Wednesday 20 May 2009

UCLES* v Metallurgy/Zoology (14/05/09)

The BBC is a wonderful institution - enduring, iconic, steady and as self-loathing as any British subject could ever aim to be. Were the BBC a cricket shot it would be a stout forward-defensive followed by an unequivocal cry of 'NO' and a polite yet emotionless nod to the bowler. There would be no logo visible on the batsman's attire, save for the embroidered crest on his deep green cap and the 'Gobblefrunk of London' stamp on his faded cravat.

A wonderful institution indeed, but probably the most questionable predictor of weather since the owner of the Old Cornish Stores shop in Boscastle threw open the shutters of his store to see a beautiful Monday morning in mid-August 2004 and shouted to his wife "It's going to be a belter Maureen, get rid of all those kagools and order another tub of Devon Vanilla..."

The BBC website is particularly to blame, with forecasting akin to leaning out of your bedroom window and counting how many farm animals you can see sitting down. So I should have known that when it told me last Monday morning that our Thursday fixture at St Cats was destined to be washed-out by a torrential storm, rain was about as likely as an MP paying for his own Marks and Spencer’s meal for one.

And so t'was beneath a sky of magnolia hands and coalman's fingers, that UCLES* took to the field for their first home league game against Metallurgy/Zoology - looking with absurd optimism at a second win in a week.

Engaging in a typically underwhelming warm-up prior to bully-off, the UCLES* fielders noted that the opposition carried in their ranks an attractive young lady warming-up in a manner which suggested she may have been no stranger to the game. A ripple of fear passed through the onlookers like the cool chill of a toddler's stare. Lane observed that she was 'very nicely kitted out', a comment that we all deemed to be inappropriate for a man of his standing.

Skipper Bobby lost the toss and the opposition skipper made what would end up being a notable error of judgement - UCLES* were to bat. Linsdell and Robinson rolled smoothly onto the field like retired Daleks taking the air on Worthing promenade.

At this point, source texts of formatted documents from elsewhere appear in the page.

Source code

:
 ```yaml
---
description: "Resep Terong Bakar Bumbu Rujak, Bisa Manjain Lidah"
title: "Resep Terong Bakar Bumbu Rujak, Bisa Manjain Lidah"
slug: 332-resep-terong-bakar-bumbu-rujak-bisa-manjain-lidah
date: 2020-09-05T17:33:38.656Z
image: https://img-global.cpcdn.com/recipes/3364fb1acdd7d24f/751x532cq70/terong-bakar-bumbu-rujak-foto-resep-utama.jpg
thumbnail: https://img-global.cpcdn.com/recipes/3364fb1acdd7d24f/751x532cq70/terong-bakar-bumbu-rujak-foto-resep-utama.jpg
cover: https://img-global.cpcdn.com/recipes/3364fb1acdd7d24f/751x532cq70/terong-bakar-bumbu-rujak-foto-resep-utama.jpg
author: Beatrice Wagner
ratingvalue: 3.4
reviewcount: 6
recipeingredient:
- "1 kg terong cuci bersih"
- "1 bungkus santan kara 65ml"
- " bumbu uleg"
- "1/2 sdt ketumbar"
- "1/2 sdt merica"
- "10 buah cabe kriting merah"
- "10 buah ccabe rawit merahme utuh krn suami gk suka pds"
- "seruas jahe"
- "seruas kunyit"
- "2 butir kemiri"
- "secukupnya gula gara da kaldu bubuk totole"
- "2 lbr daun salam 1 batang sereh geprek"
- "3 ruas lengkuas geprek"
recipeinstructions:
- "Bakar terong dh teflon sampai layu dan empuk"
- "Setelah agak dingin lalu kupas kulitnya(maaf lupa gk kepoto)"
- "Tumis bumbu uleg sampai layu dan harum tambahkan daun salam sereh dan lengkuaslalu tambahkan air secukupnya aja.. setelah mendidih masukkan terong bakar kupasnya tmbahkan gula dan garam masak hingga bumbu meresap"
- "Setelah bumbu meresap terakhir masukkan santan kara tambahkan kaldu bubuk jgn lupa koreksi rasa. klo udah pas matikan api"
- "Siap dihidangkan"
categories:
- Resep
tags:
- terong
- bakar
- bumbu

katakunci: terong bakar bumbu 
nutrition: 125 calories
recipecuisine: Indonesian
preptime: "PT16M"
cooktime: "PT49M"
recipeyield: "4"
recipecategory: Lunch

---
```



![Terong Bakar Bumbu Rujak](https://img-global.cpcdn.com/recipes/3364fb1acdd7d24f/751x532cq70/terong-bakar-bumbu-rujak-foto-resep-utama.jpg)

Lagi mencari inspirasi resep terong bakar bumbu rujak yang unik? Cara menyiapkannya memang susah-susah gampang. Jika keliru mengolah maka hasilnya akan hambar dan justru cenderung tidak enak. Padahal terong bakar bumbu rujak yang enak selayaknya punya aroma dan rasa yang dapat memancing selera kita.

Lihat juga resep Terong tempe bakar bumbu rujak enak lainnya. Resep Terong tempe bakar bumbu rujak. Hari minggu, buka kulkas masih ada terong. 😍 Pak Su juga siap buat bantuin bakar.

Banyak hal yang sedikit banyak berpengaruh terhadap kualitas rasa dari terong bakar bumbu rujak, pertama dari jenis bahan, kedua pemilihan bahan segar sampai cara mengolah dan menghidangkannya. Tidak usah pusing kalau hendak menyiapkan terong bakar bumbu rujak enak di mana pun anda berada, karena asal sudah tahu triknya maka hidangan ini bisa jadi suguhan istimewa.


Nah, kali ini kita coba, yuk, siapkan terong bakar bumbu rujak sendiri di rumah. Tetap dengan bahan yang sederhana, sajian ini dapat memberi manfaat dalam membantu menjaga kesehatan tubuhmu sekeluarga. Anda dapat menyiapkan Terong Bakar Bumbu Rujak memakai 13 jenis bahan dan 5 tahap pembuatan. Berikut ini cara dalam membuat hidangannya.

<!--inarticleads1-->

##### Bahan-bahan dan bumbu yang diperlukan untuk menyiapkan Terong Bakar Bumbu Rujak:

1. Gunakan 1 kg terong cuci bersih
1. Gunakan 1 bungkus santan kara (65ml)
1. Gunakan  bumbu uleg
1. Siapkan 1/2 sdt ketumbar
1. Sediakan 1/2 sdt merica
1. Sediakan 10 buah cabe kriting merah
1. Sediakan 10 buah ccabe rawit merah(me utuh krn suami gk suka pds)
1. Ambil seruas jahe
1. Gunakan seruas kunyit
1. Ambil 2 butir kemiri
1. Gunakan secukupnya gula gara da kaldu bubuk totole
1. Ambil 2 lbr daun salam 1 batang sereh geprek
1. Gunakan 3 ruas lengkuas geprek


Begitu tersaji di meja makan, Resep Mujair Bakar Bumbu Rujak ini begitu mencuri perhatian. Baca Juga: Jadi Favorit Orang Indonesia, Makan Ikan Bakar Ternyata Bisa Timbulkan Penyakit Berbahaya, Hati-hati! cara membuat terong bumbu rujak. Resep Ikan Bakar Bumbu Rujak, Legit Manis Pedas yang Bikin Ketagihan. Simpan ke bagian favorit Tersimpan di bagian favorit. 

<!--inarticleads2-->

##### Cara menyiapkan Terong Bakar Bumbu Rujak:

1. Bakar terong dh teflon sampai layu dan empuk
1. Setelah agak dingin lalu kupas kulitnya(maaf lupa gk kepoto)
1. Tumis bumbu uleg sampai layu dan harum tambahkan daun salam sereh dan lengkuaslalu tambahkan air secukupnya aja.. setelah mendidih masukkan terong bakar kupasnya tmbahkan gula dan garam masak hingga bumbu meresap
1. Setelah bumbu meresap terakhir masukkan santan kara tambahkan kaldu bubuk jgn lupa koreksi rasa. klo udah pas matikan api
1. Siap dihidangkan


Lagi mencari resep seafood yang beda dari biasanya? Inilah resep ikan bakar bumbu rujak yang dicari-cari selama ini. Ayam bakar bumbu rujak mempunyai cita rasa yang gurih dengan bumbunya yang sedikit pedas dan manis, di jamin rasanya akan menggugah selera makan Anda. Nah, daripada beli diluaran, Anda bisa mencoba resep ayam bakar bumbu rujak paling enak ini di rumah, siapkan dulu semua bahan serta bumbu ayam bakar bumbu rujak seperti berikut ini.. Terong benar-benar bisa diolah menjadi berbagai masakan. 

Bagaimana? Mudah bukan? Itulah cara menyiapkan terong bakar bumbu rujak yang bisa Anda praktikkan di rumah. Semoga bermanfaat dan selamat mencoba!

Linsdell began cautiously, like a man trying to hit an echo with a memory. He finally opened his account with a streaky edge to the third man boundary and the tone for the next hour was set. Having warmed up slowly - like a frozen Cornish pasty in the Spring sunshine – the opening pair were beginning to manage the bowling and milk it with hard running and occasionally hard hitting.

Despite a reasonable effort from the visitors’ attack, a fast outfield and reliable track was giving ULCES* a healthy start. Linsdell in particular was now making positive progress, like a slug that used to be a snail. But any swashbuckling intentions were stymied by the appearance at the ‘Relatively-infrequently-used-tennis-courts End’ by a certain well-kitted out young lady. Linsdell was the first to face the impossible position. A scything attack would be ungentlemanly and a dismissal unthinkable. The opener chose the only dignified route, scrambled a single and scampered to the other end like a banana running away from a bowl of custard. The over was survived.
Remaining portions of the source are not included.